Şunu söylemek gerekir ki Kurân’ın kabuğunu kırmak ve ilahi murada ulaşmak için tefsirde gerekli olan önbilgilere mutlaka ihtiyaç vardır. Bu doğrultuda insanın muhtelif alanlardaki bilgisi ne kadar artarsa Kurân ayetlerinden istifade ölçüsü de o denli artacaktır. Ancak tefsirde zaruri olan ilimler, Kurân araştırmacılarının bazılarının zikrettiği kadar çok sayıda ve geniş çapta değildir. Zira defalarca işaret edildiği gibi önbilgileri kazanmak Kurân’ı külli ve mutlak olarak tanımak için değil, ayetlerin tefsir ve açıklaması için zaruridir. Dolayısıyla buradaki ihtiyaç, Kurân lafızları ve mefhumlarının muhtelif boyutlarını tanımada ve aynı zamanda ilahi kelama ait muttasıl ve munfasıl karinelere ulaşmada etkili olacak ilimlerle sınırlıdır.
Bu hedeflere ulaşmanın, malum ve bilinen ilimlerden başka ilimlere ihtiyacı yoktur. Mesela; ayetlerdeki mana ve belagat inceliklerine ulaşmak için edebi ilimlere ihtiyaç vardır. Kurân ilimlerinin umdesi, Kurân’ın özelliklerini anlamada gereklidir. Kelam, tarih, fıkıh gibi ilimler ve aynı şekilde tecrübeye dayalı bazı tabii ve insani ilimler; akait, tarih, fıkıh ve bilimsel konuları içeren ayetlerdeki mana ve maksadın daha net anlaşılmasında gereklidir.

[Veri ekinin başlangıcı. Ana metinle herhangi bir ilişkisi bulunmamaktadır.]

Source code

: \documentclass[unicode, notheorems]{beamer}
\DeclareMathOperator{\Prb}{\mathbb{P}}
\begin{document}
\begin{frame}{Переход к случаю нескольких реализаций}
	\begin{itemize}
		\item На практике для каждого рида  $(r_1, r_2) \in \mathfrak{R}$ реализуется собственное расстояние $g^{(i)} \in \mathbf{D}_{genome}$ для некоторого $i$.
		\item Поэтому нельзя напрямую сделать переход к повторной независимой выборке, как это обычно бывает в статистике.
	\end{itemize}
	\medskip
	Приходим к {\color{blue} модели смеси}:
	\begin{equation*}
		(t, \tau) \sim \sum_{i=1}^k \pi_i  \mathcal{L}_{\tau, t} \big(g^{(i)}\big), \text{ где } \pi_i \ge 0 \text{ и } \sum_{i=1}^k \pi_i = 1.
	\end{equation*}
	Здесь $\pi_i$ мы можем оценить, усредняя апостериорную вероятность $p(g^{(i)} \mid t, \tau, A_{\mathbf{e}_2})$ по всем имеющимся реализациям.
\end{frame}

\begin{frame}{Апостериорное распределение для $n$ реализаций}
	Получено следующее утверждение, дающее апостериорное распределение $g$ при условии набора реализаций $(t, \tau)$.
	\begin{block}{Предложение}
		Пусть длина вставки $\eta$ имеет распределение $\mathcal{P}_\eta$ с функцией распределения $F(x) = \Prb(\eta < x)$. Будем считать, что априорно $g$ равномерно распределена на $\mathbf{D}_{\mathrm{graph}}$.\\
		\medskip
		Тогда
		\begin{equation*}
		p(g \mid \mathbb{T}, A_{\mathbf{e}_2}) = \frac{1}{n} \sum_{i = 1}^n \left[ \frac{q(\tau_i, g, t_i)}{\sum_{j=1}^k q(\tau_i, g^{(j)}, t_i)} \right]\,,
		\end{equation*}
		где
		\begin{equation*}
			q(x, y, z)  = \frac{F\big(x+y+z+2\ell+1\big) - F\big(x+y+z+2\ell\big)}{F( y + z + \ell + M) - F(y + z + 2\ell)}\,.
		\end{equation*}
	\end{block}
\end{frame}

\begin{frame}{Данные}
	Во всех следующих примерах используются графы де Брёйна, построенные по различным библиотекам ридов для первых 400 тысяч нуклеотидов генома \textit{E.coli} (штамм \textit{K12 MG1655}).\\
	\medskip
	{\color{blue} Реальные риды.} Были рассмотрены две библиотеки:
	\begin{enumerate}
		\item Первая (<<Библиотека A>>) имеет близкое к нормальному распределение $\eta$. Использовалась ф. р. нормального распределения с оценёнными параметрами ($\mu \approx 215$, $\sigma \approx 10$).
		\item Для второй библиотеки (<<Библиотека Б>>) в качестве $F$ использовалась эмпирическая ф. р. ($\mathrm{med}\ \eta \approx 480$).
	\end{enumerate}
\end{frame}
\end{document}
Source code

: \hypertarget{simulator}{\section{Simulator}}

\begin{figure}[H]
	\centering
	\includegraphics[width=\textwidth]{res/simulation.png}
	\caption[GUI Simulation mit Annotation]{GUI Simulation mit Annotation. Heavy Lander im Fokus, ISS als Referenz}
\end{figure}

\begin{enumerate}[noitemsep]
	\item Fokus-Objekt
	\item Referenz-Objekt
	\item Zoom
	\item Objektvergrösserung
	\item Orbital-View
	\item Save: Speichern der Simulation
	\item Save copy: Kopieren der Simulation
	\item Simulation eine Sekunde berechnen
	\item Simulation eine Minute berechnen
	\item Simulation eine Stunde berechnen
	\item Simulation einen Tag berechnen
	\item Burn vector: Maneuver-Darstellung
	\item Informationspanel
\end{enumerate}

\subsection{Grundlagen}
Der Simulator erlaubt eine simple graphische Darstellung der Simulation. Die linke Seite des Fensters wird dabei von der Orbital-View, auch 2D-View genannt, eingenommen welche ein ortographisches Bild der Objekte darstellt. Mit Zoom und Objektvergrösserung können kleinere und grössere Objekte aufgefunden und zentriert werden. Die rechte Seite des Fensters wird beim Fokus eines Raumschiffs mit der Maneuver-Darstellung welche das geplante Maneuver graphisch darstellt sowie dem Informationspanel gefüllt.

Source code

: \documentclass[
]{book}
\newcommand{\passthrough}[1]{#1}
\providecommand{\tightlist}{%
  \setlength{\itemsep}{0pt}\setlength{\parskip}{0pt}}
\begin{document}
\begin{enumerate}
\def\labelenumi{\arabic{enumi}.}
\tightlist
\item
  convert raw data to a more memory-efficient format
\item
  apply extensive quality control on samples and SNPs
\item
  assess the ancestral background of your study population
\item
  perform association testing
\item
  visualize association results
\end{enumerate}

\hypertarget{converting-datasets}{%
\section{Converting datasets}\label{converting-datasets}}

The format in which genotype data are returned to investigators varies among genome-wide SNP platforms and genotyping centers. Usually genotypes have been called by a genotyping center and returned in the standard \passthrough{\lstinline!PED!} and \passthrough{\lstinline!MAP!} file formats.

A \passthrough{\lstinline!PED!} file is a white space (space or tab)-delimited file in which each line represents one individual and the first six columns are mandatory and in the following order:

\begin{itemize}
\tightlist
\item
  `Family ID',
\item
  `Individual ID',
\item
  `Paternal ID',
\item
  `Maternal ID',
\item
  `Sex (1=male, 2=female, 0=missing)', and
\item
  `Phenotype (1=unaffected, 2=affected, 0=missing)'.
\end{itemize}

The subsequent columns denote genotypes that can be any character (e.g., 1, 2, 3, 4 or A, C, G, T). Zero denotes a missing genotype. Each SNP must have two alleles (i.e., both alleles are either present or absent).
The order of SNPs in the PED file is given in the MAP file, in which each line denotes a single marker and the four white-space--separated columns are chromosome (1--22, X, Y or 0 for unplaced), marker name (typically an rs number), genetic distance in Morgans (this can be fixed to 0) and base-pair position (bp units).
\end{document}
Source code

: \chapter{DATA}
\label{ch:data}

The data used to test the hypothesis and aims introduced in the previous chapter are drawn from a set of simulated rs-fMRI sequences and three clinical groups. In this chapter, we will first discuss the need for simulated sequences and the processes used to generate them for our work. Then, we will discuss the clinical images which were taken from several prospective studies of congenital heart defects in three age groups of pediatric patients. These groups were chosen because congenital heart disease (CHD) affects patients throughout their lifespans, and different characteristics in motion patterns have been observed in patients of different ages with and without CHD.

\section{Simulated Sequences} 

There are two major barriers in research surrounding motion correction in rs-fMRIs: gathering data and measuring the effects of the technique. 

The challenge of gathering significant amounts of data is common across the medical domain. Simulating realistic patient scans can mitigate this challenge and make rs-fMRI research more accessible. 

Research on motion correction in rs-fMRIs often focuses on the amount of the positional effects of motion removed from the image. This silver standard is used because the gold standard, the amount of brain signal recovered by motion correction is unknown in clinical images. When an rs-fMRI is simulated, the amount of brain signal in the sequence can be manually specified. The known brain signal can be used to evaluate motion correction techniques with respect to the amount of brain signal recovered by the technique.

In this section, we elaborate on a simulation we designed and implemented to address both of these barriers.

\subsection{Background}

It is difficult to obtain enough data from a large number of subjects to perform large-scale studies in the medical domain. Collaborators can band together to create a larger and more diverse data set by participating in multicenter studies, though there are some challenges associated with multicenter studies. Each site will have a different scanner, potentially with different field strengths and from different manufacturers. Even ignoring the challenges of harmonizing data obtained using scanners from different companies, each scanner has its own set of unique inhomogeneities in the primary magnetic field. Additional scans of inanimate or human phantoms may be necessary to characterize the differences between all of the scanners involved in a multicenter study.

Binaenaleyh tefsirde zaruri olmayan veya az bilgi sağlayan ilimler, ihtiyaç duyulan ilimler dairesinin dışında kalmaktadır. Mesela; ayetlerin hangisinin gece ve hangisinin gündüz veya hangisinin yaz ve hangisinin kış aylarında nazil olduğunu bilmek müfessir için çok da yarar sağlamaz. Faydası olsa bile bu çok az olacaktır. Oysaki araştırmacılardan bazıları bunu müstakil olarak zikretmiş ve ihtiyaç duyulan ilimlerden biri saymışlardır.990
Bu yüzden Kurân ilimlerinin sayısını arttırma eğiliminde olan Zerkeşi, Suyuti ve diğerleri, “müfessirin ihtiyacı olan ilimler” başlığında ayrı bir bölüm açmışlar ve orada bu ilimlerden bir kısmını zaruri bilmişlerdir.991 Bu da şunu gösteriyor; mezkûr ilimler dışındaki ilimlere aşina olmamanın tefsire her hangi bir zararı olmayacaktır.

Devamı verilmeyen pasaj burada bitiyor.